Even the radical step of taking interest rates to zero has failed. To some, this graphically illustrates how a debt-induced deflationary bust can become immune to remedial policy action.
"The lesson from deflation is don't get in it," said Peter Tasker, a director of boutique fund house Arcus Investment in Tokyo.
Unfortunately, Hong Kong has not been able to learn the lesson. Hong Kong enjoyed its debt-fuelled asset bubble in the early to mid-1990s before the Asian financial crisis came along in 1997 and pricked it. Property prices are down 60 per cent and the Hang Seng Index has fallen by half since the global technology mania drove it to a peak in 2000.
Deflation has also kicked in with 34 months of price declines, unemployment and personal bankruptcies have hit records, while bank lending has also been on a Japan-style downward spiral.
Even the policy response in Tokyo and Hong Kong looks similar - muddle through and pray a United States recovery will lift all economic boats, even those sinking under deflation. Some bullish commentators like to point to the relative health of the SAR's banking system against its counterpart in Japan.
But this overlooks the other side of the equation. You can have healthy banks and super-low interest rates, but if over-leveraged corporates and consumers are hunkering down and battling to pay off debts, rather than seeking to take on new credit, the result is the same.
In Japan, the problems have gone beyond mere economics and politics into the arenas of culture and mass psychology. How do you tempt the deeply conservative Japanese consumer out of his shell?
Hong Kong has not quite gone as far down the road as Japan but it is catching up fast. Just take a look at the sales going on in shops around town. Huge mark-downs are the only way retailers move stock.
The SAR's deflationary bust may be worse than Japan's because of its unique factors. It is a service-oriented economy with a highly mobile population. The talent will stay here for only as long as the low tax base and high wages make sense.
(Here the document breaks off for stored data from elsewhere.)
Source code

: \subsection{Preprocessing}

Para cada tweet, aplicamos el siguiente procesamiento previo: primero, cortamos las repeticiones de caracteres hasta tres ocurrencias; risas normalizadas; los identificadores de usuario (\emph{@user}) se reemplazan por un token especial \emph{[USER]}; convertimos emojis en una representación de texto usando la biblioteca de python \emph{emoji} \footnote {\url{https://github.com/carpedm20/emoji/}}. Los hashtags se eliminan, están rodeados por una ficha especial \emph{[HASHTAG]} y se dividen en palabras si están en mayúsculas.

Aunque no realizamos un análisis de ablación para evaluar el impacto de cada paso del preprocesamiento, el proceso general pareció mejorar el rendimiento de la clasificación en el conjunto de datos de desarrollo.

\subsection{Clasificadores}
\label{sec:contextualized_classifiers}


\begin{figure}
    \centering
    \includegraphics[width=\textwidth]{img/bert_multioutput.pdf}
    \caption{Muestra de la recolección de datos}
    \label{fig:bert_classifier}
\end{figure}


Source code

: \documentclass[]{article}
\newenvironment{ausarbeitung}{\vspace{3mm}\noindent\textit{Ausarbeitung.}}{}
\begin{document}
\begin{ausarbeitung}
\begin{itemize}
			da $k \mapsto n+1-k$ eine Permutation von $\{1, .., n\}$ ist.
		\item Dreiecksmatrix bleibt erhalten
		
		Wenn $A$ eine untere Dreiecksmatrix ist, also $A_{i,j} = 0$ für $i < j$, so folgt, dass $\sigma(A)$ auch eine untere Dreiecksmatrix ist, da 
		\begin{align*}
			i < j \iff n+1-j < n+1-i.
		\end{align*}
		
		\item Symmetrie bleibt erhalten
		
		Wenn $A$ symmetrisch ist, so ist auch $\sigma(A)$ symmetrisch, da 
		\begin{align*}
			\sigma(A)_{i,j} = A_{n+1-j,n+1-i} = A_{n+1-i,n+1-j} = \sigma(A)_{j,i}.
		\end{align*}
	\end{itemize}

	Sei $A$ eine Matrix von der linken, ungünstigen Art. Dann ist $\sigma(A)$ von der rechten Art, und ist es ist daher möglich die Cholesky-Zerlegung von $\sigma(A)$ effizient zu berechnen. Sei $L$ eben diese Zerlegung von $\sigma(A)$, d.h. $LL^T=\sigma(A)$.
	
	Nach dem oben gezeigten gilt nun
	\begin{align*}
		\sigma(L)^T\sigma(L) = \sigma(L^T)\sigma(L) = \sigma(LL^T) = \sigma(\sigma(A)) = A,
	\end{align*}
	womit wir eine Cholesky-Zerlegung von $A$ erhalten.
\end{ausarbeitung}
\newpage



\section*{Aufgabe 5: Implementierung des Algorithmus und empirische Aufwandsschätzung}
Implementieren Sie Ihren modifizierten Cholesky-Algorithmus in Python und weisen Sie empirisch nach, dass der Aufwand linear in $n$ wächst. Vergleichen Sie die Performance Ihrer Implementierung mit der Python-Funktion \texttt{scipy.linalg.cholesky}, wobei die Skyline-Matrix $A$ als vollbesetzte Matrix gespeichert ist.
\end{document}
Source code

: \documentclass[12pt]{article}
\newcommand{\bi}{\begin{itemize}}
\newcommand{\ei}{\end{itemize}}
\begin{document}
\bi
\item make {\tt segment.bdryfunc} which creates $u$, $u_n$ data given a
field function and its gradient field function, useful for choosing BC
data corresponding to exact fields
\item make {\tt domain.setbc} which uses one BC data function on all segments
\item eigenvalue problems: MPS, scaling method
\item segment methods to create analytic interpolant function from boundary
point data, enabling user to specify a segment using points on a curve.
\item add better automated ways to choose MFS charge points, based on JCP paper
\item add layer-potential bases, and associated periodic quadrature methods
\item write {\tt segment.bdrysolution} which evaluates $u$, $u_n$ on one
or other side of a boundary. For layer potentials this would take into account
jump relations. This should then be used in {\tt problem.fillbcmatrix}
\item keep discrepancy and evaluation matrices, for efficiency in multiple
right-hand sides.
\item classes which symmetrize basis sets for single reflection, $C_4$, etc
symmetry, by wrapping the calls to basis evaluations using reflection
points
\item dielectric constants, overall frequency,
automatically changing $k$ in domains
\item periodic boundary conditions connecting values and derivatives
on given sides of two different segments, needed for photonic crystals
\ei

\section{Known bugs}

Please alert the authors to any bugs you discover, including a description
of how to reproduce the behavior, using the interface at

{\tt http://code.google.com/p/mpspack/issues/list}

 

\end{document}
Deflation and job losses are making the overseas options most middle-class Hong Kongers have up their sleeves more attractive.
"Everybody is just thinking of staying for a few years, making a bit of money, then getting out," a broker said.
There is also the small matter of Hong Kong's efforts to find a role in the China picture rather than be bypassed as an expensive irrelevance. Add another leg to the deflation story.
All the way down there have been analysts telling us to buy stocks because Hong Kong is recovering. If we take a look at the road map Japan is providing, we can see why these calls have failed to pan out.